Deer by Mountain Stream
渓流鹿図
by Taki Katei
- Date:
- January 1896
- Medium:
- Hanging scroll; ink and color on silk
Description
Deer by Mountain Stream is a hanging-scroll painting by Taki Katei, signed and dated January 1896 and executed in ink and color on silk, held by the Metropolitan Museum of Art (accession number 1981.26). It was produced at the height of Katei's late career, three years after his 1893 appointment as Imperial Household Artist (Teishitsu Gigeiin) and at the moment when his densely colored saimitsuga (fine-detail painting) style was at its most virtuosic.
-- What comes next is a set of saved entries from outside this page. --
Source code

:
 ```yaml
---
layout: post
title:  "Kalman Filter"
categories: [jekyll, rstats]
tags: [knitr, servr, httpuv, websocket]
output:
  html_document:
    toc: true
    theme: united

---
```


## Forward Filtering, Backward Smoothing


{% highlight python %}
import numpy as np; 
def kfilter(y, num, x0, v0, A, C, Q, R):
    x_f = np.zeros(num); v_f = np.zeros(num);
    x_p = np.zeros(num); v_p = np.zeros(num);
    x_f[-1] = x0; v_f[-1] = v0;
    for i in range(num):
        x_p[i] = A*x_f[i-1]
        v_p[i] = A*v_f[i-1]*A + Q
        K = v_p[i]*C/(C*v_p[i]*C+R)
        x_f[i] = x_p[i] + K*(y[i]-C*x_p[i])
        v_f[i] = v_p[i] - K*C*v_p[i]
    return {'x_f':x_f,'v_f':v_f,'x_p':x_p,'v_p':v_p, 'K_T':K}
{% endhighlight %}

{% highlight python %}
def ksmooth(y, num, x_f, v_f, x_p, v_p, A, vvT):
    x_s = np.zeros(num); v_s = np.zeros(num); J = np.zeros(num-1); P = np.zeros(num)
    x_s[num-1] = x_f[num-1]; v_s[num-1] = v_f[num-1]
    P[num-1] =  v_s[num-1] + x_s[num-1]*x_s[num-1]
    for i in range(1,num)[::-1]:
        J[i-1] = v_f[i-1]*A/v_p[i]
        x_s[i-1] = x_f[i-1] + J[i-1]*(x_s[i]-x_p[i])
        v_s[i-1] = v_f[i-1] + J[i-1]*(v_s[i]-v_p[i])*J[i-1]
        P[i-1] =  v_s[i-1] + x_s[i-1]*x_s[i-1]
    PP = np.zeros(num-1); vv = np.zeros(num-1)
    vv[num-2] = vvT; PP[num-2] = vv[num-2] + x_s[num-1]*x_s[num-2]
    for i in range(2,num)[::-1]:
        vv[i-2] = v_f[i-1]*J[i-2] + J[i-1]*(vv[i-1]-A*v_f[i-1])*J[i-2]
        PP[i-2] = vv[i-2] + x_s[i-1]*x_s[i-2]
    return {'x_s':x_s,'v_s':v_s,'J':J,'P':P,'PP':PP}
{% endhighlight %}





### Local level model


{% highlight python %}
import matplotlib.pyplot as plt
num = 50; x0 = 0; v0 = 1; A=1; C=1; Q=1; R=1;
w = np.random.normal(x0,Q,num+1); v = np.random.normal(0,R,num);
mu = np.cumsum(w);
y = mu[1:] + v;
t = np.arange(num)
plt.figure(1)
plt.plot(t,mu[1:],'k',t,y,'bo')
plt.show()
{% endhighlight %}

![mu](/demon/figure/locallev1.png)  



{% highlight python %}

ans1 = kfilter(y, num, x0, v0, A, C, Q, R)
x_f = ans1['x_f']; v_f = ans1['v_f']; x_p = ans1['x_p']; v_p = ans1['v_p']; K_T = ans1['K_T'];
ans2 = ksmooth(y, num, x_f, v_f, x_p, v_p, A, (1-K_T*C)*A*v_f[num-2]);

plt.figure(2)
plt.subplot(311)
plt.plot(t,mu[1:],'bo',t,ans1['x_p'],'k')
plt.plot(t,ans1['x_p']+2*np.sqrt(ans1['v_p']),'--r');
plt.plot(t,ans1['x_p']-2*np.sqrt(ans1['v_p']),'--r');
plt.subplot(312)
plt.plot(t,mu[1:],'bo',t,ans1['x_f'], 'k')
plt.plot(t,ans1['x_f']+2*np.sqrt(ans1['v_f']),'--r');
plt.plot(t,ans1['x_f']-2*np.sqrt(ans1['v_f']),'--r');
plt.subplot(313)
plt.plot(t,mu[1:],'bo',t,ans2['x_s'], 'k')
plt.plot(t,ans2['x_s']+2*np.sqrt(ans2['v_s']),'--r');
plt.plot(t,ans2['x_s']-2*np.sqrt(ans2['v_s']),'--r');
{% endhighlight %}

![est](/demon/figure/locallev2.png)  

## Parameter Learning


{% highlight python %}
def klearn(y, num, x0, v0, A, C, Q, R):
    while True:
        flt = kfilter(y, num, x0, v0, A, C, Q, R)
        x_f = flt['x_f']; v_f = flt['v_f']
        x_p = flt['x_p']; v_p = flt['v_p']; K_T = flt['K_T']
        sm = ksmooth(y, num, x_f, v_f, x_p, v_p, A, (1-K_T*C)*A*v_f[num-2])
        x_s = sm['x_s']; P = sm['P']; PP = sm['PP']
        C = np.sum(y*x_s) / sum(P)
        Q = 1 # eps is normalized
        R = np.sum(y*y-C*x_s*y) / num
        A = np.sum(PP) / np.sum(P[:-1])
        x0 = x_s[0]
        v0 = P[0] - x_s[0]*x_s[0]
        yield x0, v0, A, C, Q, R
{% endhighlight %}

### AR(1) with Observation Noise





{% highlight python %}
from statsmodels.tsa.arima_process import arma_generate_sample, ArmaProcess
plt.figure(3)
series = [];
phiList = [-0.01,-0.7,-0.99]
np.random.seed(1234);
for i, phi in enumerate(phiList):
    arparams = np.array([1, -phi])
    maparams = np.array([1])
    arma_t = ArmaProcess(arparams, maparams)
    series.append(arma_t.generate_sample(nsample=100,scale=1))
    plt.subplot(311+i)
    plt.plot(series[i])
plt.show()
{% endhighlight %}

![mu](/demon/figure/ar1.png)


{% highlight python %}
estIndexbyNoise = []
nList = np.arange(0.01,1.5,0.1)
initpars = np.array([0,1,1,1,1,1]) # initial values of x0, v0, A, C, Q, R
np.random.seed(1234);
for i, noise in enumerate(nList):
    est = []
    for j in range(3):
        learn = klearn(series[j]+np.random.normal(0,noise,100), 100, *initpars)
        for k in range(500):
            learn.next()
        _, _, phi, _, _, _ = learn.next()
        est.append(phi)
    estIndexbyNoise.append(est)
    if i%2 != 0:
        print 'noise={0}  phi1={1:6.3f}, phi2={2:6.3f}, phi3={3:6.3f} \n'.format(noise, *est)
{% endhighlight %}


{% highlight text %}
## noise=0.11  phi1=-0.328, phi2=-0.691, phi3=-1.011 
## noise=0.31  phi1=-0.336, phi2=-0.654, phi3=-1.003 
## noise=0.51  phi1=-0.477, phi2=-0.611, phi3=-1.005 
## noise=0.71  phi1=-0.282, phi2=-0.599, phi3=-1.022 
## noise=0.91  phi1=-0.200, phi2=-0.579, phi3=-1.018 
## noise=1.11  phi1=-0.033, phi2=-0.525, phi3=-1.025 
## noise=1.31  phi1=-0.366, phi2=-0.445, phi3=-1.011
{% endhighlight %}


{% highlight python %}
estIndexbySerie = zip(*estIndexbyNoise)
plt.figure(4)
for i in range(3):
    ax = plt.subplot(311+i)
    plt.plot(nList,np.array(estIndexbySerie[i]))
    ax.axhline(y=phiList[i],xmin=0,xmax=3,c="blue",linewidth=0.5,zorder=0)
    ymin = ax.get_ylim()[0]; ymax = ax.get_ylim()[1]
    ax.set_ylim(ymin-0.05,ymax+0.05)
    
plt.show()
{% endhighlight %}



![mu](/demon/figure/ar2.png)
The composition pairs the standard Chinese-derived literati subject of deer in a mountain landscape with the meticulous bird-and-flower technique on silk for which Katei was best known: each leaf, branch, and patch of the deer's pelt is drawn with the exhaustive attention that pushed his late work to the limits of the silk-and-color medium. The deer subject carried specific symbolic weight in the Sino-Japanese tradition that Katei inherited from his teacher Ōoka Unpō, associated with longevity, with the Daoist immortals, and with the ancient Chinese painting subjects that Katei had spent decades studying in temple and private collections. The work is one of the principal examples of Katei's mature manner in any American collection.